We hoped that we would be able to access a favorite spot at Bonita Bend but another party was already there so we continued on to a sandbar at river mile 29 for the night. This day was the busiest day we experienced this trip with two groups camped within a mile upstream and one camped downstream on the sandbar at the top of Valentine Bottom.

Unlike most previous years, we weren't planning to camp at Turks Head this year. It's a good thing! The sandbar that we used several previous trips was totally sheared off this year, leaving just an 8 foot tall wall of sand.

We'd gambled on the camp at Deadhorse Canyon. Dave & I stayed there the first time I did this section of the Green twenty years ago but I'd not been back since. With just a small group and a report that sand had built up in the mouth of the canyon, this was our goal. There were two kayaks there when we arrived but they were just finishing a hike and were continuing on, so we claimed it for our own.

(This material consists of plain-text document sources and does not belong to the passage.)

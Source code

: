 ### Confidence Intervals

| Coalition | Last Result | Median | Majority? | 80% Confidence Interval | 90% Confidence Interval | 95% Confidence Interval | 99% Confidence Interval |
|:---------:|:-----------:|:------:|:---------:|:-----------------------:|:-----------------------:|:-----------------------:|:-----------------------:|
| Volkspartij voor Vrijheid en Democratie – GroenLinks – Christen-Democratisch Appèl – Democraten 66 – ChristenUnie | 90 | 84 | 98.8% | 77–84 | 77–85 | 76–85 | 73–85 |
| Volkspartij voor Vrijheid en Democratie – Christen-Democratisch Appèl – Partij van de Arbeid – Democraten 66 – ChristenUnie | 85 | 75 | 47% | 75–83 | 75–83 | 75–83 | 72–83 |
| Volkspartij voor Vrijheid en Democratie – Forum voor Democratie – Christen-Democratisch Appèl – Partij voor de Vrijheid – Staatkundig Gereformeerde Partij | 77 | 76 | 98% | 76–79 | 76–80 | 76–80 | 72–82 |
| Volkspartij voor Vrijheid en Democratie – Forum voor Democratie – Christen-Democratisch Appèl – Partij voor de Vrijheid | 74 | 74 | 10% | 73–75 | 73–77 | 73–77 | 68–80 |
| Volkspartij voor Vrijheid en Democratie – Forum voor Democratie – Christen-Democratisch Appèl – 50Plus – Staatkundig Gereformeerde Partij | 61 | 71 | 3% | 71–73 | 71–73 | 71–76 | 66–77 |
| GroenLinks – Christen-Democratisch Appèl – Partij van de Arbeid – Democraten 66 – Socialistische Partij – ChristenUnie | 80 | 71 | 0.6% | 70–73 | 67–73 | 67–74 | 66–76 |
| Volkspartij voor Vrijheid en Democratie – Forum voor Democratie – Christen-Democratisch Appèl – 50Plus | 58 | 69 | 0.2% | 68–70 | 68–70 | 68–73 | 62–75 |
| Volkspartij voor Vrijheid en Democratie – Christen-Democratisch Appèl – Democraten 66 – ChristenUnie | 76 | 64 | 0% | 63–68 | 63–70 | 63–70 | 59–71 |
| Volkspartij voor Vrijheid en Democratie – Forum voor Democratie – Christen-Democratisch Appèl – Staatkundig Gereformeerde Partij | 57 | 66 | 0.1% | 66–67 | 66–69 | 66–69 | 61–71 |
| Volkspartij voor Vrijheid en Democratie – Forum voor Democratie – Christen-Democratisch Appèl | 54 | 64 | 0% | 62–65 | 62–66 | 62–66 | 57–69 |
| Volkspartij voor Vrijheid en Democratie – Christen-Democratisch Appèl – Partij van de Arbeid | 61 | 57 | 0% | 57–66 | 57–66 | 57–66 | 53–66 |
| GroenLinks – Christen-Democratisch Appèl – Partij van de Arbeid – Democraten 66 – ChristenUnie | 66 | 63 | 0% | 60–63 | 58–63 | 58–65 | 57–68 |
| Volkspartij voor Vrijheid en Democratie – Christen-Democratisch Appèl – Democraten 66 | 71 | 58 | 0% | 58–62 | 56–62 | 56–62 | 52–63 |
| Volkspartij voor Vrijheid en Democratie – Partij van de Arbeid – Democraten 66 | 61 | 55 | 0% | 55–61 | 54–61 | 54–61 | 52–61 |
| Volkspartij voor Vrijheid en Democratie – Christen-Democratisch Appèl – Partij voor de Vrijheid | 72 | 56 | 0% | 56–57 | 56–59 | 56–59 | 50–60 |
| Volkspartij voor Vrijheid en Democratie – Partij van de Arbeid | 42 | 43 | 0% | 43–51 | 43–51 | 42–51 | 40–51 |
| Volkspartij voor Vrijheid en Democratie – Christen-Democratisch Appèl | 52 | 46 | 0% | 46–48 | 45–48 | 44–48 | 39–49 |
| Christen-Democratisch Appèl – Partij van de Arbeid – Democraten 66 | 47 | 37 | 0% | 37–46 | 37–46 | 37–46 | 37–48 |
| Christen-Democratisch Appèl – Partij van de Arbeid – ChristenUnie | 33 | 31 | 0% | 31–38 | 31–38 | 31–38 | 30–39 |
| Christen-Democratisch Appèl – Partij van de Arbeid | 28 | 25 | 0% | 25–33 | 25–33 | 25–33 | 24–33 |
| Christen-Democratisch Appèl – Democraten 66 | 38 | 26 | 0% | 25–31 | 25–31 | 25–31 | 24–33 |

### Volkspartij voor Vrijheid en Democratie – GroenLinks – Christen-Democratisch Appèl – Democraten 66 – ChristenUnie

I can't cram it all into one post, so there will be another post in a couple weeks or so.

Sunday, August 30, 2020

Creative Cache Lifecycle

 With overnight temps occasionally dipping below 90 degrees, it's time to get out and do my annual visitation to my geocaches, assuming they don't get consumed by one of our many forest fires first. This year, I have a number of caches on my list that I'm considering for archival.

I removed Shave & a Haircut. While the log was easily accessible, the inner container (which was a play on the title) was stuck in the water bottle when the bottle shrunk due to the Arizona heat. This one lasted 33 months, but wasn't one of my better ideas.

Surf's Up had a good run, lasting 48 months before I decided to remove it. Since it was a puzzle cache, it didn't get as much traffic and the majority of people that did find it struggled to get it open which suggests they didn't get the SharkBite brand reference (push-on plumbing fittings) for the container. The idea for this one developed from a cache in Flagstaff that utilized a SharkBite(tm) fitting.

Pegleg's Black Gold was a nice idea but lived a very hard life. This was the original, before it was placed. It leveraged a worn out shoe and the leg off a worn out pair of blue jeans. Even though it was cabled in place, the original got stolen (or the pack rats ate the cable as well as everything else!) This was one of a set of three that were placed at the same time. Capt. Kidd's Treasure lasted less than 18 months. This cache lasted a total of 56 months but was rebuilt a couple times. 

When I rebuilt it, I used a heavier boot which stood up to the pack rats although they did seem to appreciate the laces and the hooks. The blue jean portion was replaced at least three times but the caches has gotten to the place that the pack rats appreciate it more than the cachers. With one little shred of jean left, it's time to archive this one. The third one of the set (Lost Dutchman) remains in play. It's container looks like it could survive a year yet.

At one time, I had two bone caches. Both used sundried calf bones that we spotted when we were out caching one day. Online naysayers said you couldn't use a bone, but turns out they weren't right. This one, Dust to Dust, lasted 53 months, using a bison tube for the log container inside the hollow bone. It's time to free up the spot for something else, whatever that might be.

Button, Button, like it's Now What? siblings, was constructed of wood. Unlike the others which are still in play, I've never been totally happy with this one since I couldn't get a consistent fit with the dowels. Most often, it would fall apart when you picked it up. No fun having a field puzzle that solved itself! 'Sides that, ground cover was no longer adequate, but it did survive for 4 1/2 years. The ammo can will likely be used again someday for something different.

The cache description was the key to this one. It was placed fairly early in my geocaching experience and has done much better than I had any reason to expect. Once again, an oddball container with a "punnish" description worked, but now it's time to open up some space for something different. Shooting in the Desert had a good run - 57 months.

It hasn't all been archiving. I did find a place for Signal's Travel Planner. It's a gadget cache based on some concepts from the June Gadgettalk podcast. I'm hoping folks enjoy it.